Within the data below, determine how many lines contain "description" and supply only that figure.

=== The records ===

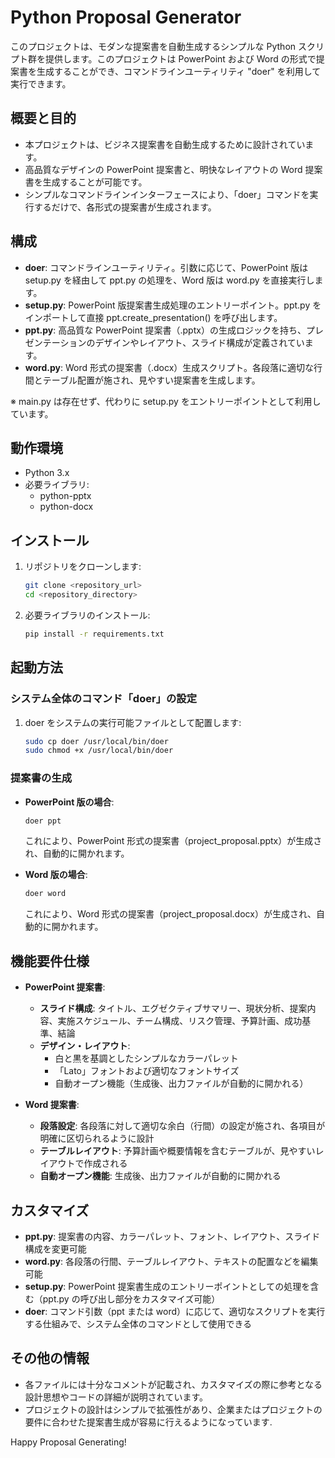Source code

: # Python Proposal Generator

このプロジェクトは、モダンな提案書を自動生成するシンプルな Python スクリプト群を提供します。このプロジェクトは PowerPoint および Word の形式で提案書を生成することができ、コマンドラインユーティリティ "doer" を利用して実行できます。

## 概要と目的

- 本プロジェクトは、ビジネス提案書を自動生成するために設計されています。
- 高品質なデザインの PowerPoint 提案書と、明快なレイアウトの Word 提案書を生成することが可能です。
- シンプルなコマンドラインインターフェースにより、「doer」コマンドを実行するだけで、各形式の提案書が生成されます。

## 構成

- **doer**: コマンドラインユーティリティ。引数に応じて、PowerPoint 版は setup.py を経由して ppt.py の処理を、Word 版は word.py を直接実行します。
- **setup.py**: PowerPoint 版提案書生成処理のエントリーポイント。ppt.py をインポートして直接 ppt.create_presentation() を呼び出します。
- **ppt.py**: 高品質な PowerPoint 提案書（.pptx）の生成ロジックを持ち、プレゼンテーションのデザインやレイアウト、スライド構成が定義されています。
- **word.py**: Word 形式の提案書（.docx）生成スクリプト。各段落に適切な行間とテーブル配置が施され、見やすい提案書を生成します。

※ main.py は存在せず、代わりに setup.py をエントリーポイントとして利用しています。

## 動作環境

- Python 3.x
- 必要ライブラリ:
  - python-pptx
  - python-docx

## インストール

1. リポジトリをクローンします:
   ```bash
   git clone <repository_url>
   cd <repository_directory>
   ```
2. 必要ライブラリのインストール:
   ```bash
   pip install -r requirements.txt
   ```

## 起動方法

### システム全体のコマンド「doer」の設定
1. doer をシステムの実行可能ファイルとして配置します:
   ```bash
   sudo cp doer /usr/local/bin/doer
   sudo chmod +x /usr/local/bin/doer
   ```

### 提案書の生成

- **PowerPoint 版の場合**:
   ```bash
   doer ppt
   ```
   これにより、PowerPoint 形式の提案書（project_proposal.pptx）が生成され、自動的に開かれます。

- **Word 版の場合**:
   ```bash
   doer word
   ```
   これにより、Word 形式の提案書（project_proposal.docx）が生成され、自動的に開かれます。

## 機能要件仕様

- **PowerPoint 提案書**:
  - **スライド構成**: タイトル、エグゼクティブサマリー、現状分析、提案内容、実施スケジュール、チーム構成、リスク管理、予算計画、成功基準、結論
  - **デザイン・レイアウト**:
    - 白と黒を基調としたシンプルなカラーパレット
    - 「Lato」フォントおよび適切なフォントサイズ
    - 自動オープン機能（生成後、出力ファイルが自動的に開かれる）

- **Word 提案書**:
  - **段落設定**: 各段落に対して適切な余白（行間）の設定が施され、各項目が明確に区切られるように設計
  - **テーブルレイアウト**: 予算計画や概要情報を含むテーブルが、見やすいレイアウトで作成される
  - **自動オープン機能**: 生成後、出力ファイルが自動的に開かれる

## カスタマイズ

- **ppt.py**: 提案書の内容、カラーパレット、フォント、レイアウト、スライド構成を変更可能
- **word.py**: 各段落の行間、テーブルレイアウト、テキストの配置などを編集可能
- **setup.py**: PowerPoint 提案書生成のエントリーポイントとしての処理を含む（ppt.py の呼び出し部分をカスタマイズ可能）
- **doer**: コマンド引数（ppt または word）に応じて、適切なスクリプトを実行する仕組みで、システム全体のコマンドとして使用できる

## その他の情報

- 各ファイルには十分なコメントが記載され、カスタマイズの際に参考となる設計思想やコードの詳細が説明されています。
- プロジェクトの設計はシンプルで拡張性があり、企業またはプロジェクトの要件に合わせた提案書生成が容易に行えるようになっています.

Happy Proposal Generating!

===
=== The records ===

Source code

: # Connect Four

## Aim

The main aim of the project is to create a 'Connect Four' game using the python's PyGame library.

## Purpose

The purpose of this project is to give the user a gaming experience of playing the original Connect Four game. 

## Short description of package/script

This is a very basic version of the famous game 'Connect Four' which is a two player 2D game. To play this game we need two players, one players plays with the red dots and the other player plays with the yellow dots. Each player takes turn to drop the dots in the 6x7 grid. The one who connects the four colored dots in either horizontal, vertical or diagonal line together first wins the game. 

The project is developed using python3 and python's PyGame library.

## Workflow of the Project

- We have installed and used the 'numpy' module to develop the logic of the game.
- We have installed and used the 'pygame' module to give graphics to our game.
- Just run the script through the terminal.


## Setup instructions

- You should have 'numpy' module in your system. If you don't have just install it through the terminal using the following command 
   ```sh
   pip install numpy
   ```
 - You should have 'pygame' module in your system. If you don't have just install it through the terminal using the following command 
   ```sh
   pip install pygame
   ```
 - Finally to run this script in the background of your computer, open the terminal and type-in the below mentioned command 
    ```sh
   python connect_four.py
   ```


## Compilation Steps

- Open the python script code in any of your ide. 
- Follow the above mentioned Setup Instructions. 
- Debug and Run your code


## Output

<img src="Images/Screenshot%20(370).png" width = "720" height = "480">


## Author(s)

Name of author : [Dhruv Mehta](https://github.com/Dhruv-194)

===
=== The records ===

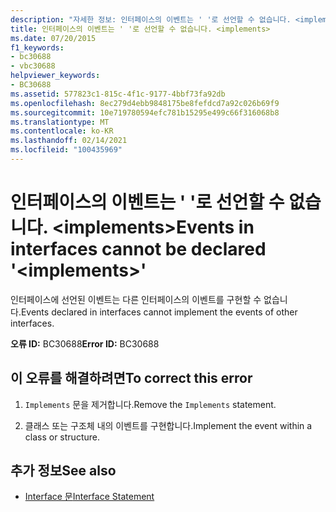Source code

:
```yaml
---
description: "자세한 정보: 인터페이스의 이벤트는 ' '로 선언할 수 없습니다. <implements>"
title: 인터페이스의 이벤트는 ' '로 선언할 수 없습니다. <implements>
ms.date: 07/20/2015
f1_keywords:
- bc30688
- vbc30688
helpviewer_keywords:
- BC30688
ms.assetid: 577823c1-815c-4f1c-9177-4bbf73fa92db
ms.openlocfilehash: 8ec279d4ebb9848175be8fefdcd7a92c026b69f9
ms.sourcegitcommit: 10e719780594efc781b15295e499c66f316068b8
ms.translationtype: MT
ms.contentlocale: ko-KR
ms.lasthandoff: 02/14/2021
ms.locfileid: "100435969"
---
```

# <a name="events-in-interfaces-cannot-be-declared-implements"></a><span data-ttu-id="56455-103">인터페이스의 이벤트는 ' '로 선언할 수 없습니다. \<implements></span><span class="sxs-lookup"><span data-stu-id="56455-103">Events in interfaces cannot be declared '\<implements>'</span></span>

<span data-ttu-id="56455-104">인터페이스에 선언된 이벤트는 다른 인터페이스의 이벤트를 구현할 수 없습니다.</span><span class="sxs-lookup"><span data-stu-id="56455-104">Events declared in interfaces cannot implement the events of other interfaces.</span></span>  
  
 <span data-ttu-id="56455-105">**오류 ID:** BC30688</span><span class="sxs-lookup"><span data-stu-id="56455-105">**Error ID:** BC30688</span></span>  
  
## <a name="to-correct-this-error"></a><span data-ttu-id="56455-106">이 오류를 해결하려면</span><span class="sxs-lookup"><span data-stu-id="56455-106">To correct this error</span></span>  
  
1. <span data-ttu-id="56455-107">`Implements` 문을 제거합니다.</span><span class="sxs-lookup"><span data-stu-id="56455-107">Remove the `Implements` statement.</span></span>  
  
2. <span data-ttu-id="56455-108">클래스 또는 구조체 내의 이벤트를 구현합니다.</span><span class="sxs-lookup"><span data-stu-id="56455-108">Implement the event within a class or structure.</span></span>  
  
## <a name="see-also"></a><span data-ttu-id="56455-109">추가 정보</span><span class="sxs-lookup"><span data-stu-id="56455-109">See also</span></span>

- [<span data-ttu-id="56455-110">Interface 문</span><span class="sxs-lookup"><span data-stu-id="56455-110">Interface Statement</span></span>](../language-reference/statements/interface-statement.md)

===

▶ Response for this exercise:
2